PROBLEM STATEMENT
Write the listing below again, word for word.

========================================================================

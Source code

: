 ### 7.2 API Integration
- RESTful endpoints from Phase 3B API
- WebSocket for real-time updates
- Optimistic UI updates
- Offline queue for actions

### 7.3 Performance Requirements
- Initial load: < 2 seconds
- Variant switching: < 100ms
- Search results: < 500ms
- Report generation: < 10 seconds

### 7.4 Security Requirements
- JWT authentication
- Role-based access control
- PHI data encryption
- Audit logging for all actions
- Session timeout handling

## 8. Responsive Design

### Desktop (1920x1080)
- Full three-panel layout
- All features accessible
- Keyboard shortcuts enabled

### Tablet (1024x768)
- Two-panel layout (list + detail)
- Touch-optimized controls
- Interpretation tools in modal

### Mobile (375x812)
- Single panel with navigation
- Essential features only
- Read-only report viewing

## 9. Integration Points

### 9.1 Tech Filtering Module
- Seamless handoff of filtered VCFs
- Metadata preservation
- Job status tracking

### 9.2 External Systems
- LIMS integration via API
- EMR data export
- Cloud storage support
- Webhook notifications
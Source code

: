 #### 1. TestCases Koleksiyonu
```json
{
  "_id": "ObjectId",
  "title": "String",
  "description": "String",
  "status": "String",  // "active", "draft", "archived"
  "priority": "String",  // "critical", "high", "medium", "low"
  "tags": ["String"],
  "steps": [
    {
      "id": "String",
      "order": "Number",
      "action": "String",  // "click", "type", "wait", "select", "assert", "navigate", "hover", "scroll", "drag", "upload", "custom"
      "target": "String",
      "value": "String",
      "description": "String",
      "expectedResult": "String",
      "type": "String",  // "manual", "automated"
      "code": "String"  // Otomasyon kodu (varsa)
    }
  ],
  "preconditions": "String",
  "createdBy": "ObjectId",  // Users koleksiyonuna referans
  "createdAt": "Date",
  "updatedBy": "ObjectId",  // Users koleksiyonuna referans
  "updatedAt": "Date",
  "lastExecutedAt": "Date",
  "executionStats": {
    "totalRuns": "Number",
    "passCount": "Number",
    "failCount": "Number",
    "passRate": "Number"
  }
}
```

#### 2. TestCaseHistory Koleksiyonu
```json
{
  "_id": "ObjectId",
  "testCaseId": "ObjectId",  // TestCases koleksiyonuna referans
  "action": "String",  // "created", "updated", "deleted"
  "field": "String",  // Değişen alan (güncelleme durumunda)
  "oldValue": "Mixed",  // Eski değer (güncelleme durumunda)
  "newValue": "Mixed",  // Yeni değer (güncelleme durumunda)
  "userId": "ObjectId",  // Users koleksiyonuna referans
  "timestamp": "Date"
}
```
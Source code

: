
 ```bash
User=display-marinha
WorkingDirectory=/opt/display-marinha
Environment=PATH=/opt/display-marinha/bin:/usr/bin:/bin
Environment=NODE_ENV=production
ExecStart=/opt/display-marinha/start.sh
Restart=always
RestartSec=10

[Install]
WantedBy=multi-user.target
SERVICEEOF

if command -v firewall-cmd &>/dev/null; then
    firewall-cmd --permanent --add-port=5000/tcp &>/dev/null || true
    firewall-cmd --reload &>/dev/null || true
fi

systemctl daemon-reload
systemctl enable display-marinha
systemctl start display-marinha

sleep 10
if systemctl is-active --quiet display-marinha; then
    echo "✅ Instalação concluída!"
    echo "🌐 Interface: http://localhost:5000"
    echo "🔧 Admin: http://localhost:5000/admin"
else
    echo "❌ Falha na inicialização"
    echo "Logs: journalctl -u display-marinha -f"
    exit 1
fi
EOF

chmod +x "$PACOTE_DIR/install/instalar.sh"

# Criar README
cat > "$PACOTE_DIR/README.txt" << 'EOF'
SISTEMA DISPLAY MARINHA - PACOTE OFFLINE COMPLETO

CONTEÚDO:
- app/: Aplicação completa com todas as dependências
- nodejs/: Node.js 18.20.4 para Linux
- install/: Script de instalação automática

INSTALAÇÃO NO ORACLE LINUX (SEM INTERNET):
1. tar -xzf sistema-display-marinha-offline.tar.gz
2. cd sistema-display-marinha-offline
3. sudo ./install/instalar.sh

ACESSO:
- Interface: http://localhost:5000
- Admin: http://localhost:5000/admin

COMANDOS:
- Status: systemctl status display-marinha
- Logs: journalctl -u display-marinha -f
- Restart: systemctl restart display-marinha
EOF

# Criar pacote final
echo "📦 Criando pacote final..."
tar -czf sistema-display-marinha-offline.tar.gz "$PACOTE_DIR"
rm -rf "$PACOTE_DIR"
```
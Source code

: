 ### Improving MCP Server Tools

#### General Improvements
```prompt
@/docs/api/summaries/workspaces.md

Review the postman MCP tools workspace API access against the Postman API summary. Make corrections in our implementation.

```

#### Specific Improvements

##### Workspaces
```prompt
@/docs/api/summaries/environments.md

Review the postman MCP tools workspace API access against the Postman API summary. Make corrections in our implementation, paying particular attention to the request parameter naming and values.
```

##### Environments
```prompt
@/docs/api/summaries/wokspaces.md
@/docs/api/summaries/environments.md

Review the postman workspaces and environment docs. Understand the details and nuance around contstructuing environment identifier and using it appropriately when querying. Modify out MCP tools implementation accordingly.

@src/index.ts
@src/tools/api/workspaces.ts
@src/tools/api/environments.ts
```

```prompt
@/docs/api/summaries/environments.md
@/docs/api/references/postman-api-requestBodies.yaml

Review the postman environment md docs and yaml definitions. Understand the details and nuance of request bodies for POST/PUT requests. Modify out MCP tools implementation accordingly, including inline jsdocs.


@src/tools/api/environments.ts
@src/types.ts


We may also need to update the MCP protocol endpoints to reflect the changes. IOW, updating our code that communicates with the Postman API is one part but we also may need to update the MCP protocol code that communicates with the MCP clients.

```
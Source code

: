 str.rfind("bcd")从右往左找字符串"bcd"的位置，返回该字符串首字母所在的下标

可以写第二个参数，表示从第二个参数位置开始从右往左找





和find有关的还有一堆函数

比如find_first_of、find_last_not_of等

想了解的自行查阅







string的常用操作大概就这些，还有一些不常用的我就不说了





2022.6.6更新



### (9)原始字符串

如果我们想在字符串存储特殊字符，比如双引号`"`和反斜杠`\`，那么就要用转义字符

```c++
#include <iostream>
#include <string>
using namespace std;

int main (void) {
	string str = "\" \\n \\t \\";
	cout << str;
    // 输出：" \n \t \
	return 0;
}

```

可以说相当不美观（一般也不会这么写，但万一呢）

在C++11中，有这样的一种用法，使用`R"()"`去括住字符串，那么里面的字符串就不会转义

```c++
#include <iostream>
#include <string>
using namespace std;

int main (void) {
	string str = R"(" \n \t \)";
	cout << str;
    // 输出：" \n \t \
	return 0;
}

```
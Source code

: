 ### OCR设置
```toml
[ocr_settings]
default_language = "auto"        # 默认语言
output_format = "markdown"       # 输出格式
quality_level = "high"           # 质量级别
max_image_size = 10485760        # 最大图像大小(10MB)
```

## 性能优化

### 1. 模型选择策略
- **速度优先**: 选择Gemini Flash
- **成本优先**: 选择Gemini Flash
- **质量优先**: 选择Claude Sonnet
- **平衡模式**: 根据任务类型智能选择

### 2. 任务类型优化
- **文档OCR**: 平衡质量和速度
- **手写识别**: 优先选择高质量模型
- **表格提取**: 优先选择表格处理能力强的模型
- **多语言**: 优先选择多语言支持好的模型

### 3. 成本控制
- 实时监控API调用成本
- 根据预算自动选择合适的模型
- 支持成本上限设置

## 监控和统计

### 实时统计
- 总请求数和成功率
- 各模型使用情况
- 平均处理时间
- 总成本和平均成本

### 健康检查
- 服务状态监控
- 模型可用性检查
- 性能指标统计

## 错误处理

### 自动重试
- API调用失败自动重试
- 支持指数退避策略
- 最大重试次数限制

========================================================================

FINISHED TASK
Source code

: ### 7.2 API Integration
- RESTful endpoints from Phase 3B API
- WebSocket for real-time updates
- Optimistic UI updates
- Offline queue for actions

### 7.3 Performance Requirements
- Initial load: < 2 seconds
- Variant switching: < 100ms
- Search results: < 500ms
- Report generation: < 10 seconds

### 7.4 Security Requirements
- JWT authentication
- Role-based access control
- PHI data encryption
- Audit logging for all actions
- Session timeout handling

## 8. Responsive Design

### Desktop (1920x1080)
- Full three-panel layout
- All features accessible
- Keyboard shortcuts enabled

### Tablet (1024x768)
- Two-panel layout (list + detail)
- Touch-optimized controls
- Interpretation tools in modal

### Mobile (375x812)
- Single panel with navigation
- Essential features only
- Read-only report viewing

## 9. Integration Points

### 9.1 Tech Filtering Module
- Seamless handoff of filtered VCFs
- Metadata preservation
- Job status tracking

### 9.2 External Systems
- LIMS integration via API
- EMR data export
- Cloud storage support
- Webhook notifications
Source code

: #### 1. TestCases Koleksiyonu
```json
{
  "_id": "ObjectId",
  "title": "String",
  "description": "String",
  "status": "String",  // "active", "draft", "archived"
  "priority": "String",  // "critical", "high", "medium", "low"
  "tags": ["String"],
  "steps": [
    {
      "id": "String",
      "order": "Number",
      "action": "String",  // "click", "type", "wait", "select", "assert", "navigate", "hover", "scroll", "drag", "upload", "custom"
      "target": "String",
      "value": "String",
      "description": "String",
      "expectedResult": "String",
      "type": "String",  // "manual", "automated"
      "code": "String"  // Otomasyon kodu (varsa)
    }
  ],
  "preconditions": "String",
  "createdBy": "ObjectId",  // Users koleksiyonuna referans
  "createdAt": "Date",
  "updatedBy": "ObjectId",  // Users koleksiyonuna referans
  "updatedAt": "Date",
  "lastExecutedAt": "Date",
  "executionStats": {
    "totalRuns": "Number",
    "passCount": "Number",
    "failCount": "Number",
    "passRate": "Number"
  }
}
```

#### 2. TestCaseHistory Koleksiyonu
```json
{
  "_id": "ObjectId",
  "testCaseId": "ObjectId",  // TestCases koleksiyonuna referans
  "action": "String",  // "created", "updated", "deleted"
  "field": "String",  // Değişen alan (güncelleme durumunda)
  "oldValue": "Mixed",  // Eski değer (güncelleme durumunda)
  "newValue": "Mixed",  // Yeni değer (güncelleme durumunda)
  "userId": "ObjectId",  // Users koleksiyonuna referans
  "timestamp": "Date"
}
```
Source code

:
 ```bash
User=display-marinha
WorkingDirectory=/opt/display-marinha
Environment=PATH=/opt/display-marinha/bin:/usr/bin:/bin
Environment=NODE_ENV=production
ExecStart=/opt/display-marinha/start.sh
Restart=always
RestartSec=10

[Install]
WantedBy=multi-user.target
SERVICEEOF

if command -v firewall-cmd &>/dev/null; then
    firewall-cmd --permanent --add-port=5000/tcp &>/dev/null || true
    firewall-cmd --reload &>/dev/null || true
fi

systemctl daemon-reload
systemctl enable display-marinha
systemctl start display-marinha

sleep 10
if systemctl is-active --quiet display-marinha; then
    echo "✅ Instalação concluída!"
    echo "🌐 Interface: http://localhost:5000"
    echo "🔧 Admin: http://localhost:5000/admin"
else
    echo "❌ Falha na inicialização"
    echo "Logs: journalctl -u display-marinha -f"
    exit 1
fi
EOF

chmod +x "$PACOTE_DIR/install/instalar.sh"

# Criar README
cat > "$PACOTE_DIR/README.txt" << 'EOF'
SISTEMA DISPLAY MARINHA - PACOTE OFFLINE COMPLETO

CONTEÚDO:
- app/: Aplicação completa com todas as dependências
- nodejs/: Node.js 18.20.4 para Linux
- install/: Script de instalação automática

INSTALAÇÃO NO ORACLE LINUX (SEM INTERNET):
1. tar -xzf sistema-display-marinha-offline.tar.gz
2. cd sistema-display-marinha-offline
3. sudo ./install/instalar.sh

ACESSO:
- Interface: http://localhost:5000
- Admin: http://localhost:5000/admin

COMANDOS:
- Status: systemctl status display-marinha
- Logs: journalctl -u display-marinha -f
- Restart: systemctl restart display-marinha
EOF

# Criar pacote final
echo "📦 Criando pacote final..."
tar -czf sistema-display-marinha-offline.tar.gz "$PACOTE_DIR"
rm -rf "$PACOTE_DIR"
```
Source code

: ### Improving MCP Server Tools

#### General Improvements
```prompt
@/docs/api/summaries/workspaces.md

Review the postman MCP tools workspace API access against the Postman API summary. Make corrections in our implementation.

```

#### Specific Improvements

##### Workspaces
```prompt
@/docs/api/summaries/environments.md

Review the postman MCP tools workspace API access against the Postman API summary. Make corrections in our implementation, paying particular attention to the request parameter naming and values.
```

##### Environments
```prompt
@/docs/api/summaries/wokspaces.md
@/docs/api/summaries/environments.md

Review the postman workspaces and environment docs. Understand the details and nuance around contstructuing environment identifier and using it appropriately when querying. Modify out MCP tools implementation accordingly.

@src/index.ts
@src/tools/api/workspaces.ts
@src/tools/api/environments.ts
```

```prompt
@/docs/api/summaries/environments.md
@/docs/api/references/postman-api-requestBodies.yaml

Review the postman environment md docs and yaml definitions. Understand the details and nuance of request bodies for POST/PUT requests. Modify out MCP tools implementation accordingly, including inline jsdocs.


@src/tools/api/environments.ts
@src/types.ts


We may also need to update the MCP protocol endpoints to reflect the changes. IOW, updating our code that communicates with the Postman API is one part but we also may need to update the MCP protocol code that communicates with the MCP clients.

```
Source code

: str.rfind("bcd")从右往左找字符串"bcd"的位置，返回该字符串首字母所在的下标

可以写第二个参数，表示从第二个参数位置开始从右往左找





和find有关的还有一堆函数

比如find_first_of、find_last_not_of等

想了解的自行查阅







string的常用操作大概就这些，还有一些不常用的我就不说了





2022.6.6更新



### (9)原始字符串

如果我们想在字符串存储特殊字符，比如双引号`"`和反斜杠`\`，那么就要用转义字符

```c++
#include <iostream>
#include <string>
using namespace std;

int main (void) {
	string str = "\" \\n \\t \\";
	cout << str;
    // 输出：" \n \t \
	return 0;
}

```

可以说相当不美观（一般也不会这么写，但万一呢）

在C++11中，有这样的一种用法，使用`R"()"`去括住字符串，那么里面的字符串就不会转义

```c++
#include <iostream>
#include <string>
using namespace std;

int main (void) {
	string str = R"(" \n \t \)";
	cout << str;
    // 输出：" \n \t \
	return 0;
}

```
Source code

: ### OCR设置
```toml
[ocr_settings]
default_language = "auto"        # 默认语言
output_format = "markdown"       # 输出格式
quality_level = "high"           # 质量级别
max_image_size = 10485760        # 最大图像大小(10MB)
```

## 性能优化

### 1. 模型选择策略
- **速度优先**: 选择Gemini Flash
- **成本优先**: 选择Gemini Flash
- **质量优先**: 选择Claude Sonnet
- **平衡模式**: 根据任务类型智能选择

### 2. 任务类型优化
- **文档OCR**: 平衡质量和速度
- **手写识别**: 优先选择高质量模型
- **表格提取**: 优先选择表格处理能力强的模型
- **多语言**: 优先选择多语言支持好的模型

### 3. 成本控制
- 实时监控API调用成本
- 根据预算自动选择合适的模型
- 支持成本上限设置

## 监控和统计

### 实时统计
- 总请求数和成功率
- 各模型使用情况
- 平均处理时间
- 总成本和平均成本

### 健康检查
- 服务状态监控
- 模型可用性检查
- 性能指标统计

## 错误处理

### 自动重试
- API调用失败自动重试
- 支持指数退避策略
- 最大重试次数限制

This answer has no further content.